If, during the 1990s, you had been anywhere remotely close to a television, there is absolutely no way that you would be unfamiliar with the now iconic image of Richard Ashcroft, sour-faced on a grey East London street. The definitely-not-self-deprecating and highly serious video for The Verve's Bittersweet Symphony is one of the most recognisable videos of that decade (so famous that Keith Allen could rip it off... err... I mean parody it... the following year).

What few people know is that if the video had started about 100 yards further back, Ashcroft's sulky mug would be found at the door of Hoxton Jobcentre. His "everyone's a c*nt" glare makes perfect sense to anybody who's ever had the misfortune to have to sign on.

I've been unemployed for roughly six weeks, now. In my first interview to find out if I was eligible for Jobseekers Allowance (JSA), I was told that since my skill set was too professional, that I should try and source my own employment. Great.

The most irritating part of signing on, if we discount what unemployment does for one's self esteem, is the government's Universal Jobmatch site - released in late 2012, but with an interface that appears so very Web 1.0 (one browser tab at a time, guys), it's an ugly, £17million waste of taxpayers' money that you have to use or face losing your benefits.

Since most of my professional experience is in managing a band that has had modest success in a very narrow niche (mostly writing press releases and managing social media to tell the band's story through these channels), my first search on the Jobmatch site was to find a job as a copywriter. Seven results appeared - each was a vacancy for a GP in Essex. There must be thousands of GPs on the dole. Another search for the more broad term "music" led me to a job ad for a sommelier.

Work and Pensions Secretary and ironed-out bollock impersonator Iain Duncan Smith thinks that the Jobmatch website is going to "revolutionise" the way people search for work. He would be right if he were attempting to turn State-funded jobseeking resources into a Dadaist attack on conventional job hunting.

Upon its release, concerns were raised about the security of users' details, and adverts appeared for hitmen and pornographic actresses. Nothing seems to have changed in the year and a bit since launching. Labour MP Frank Field has this week said that the Jobmatch site is "bedevilled with fraud".
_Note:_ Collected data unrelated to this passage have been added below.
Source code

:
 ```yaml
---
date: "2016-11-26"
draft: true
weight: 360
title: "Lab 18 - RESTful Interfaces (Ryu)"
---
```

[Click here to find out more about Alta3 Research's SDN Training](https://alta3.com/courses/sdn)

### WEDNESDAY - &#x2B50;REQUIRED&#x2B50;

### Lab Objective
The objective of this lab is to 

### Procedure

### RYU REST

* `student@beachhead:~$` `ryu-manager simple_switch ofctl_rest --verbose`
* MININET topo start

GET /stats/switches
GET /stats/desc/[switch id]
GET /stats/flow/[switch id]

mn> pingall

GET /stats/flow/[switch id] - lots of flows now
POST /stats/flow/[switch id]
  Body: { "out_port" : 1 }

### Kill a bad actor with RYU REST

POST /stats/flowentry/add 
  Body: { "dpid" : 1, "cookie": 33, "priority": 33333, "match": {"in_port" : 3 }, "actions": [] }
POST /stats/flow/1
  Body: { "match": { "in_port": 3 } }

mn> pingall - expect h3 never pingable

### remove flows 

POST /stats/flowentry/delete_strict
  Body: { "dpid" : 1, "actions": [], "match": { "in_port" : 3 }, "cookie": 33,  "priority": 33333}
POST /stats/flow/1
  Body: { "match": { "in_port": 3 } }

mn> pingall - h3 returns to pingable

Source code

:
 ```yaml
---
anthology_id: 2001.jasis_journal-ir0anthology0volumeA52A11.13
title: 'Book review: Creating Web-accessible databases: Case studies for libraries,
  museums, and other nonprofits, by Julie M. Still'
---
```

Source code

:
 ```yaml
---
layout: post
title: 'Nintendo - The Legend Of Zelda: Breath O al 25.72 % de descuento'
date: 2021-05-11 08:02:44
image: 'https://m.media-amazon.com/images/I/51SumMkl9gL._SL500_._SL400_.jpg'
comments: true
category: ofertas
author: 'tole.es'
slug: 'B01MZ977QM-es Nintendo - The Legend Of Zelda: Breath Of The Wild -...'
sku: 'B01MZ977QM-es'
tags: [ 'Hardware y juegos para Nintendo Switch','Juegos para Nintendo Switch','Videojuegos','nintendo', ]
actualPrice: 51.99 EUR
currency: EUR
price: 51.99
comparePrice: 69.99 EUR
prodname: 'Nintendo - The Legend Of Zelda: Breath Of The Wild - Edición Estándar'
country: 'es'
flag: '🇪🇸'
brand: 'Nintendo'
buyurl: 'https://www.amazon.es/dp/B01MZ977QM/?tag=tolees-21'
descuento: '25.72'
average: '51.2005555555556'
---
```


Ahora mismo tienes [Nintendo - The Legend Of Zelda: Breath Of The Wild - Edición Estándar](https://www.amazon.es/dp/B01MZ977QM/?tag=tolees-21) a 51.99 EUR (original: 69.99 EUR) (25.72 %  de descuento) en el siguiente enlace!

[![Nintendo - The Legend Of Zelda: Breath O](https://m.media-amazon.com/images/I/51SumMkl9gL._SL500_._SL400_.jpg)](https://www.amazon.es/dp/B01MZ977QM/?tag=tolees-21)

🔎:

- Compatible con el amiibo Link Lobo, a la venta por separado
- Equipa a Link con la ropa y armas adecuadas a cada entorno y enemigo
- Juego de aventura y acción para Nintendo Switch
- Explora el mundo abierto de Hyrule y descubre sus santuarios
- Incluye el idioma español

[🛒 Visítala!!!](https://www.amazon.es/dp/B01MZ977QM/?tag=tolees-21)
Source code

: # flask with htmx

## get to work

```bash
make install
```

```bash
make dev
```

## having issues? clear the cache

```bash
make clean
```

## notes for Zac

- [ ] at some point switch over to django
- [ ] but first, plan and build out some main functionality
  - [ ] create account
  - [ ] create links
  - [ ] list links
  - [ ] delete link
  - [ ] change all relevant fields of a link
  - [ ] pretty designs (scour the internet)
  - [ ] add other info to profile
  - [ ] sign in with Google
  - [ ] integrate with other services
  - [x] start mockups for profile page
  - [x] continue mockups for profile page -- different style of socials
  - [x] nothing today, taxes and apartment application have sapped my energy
While I've been relatively lucky (the useless search function and bad grammar in job ads aside, clicking through to the recruiter's website often reveals that the job is nowhere near your location, pays less than minimum wage, or the listing has expired), many others are getting conned on this government website as they pay £65 for bogus criminal background checks for jobs that don't exist. The Department for Work and Pensions has told Field that more than 350,000 job adverts listed potentially break the website's rules.

Jobcentres are miserable places. Hot and noisy and open plan, there's no front desk. The only person that can help you find your way to the person you need to see isn't a receptionist, it's a guy employed by G4S to intervene when things kick off who has no idea who the person you're meant to be seeing is, let alone where to find them.

It's in the interest of the taxpayer to make it difficult for those who need to to jump through the benefits hoops. However, this goes further than that. This is a system in need of immediate, wholesale reform. IDS has worked to make the whole jobseeking process online, which is great, but putting an old-fashioned bureaucracy onto the internet isn't the same as modernising it.

The Universal Jobmatch website costs £6million a year to run and simply does not work. The excuse that it's a "work in progress" doesn't hold water for a publicly-funded service that's been live for over a year.

Vulnerable people are being exploited, and if the DWP themselves are willing to admit that more than 350,000 ads on their own job search website potentially break their rules, why isn't Iain Duncan Smith taking responsibility?

On the off-chance that anybody from the DWP might be reading this instead of doing real work, I am not getting any remuneration for writing this.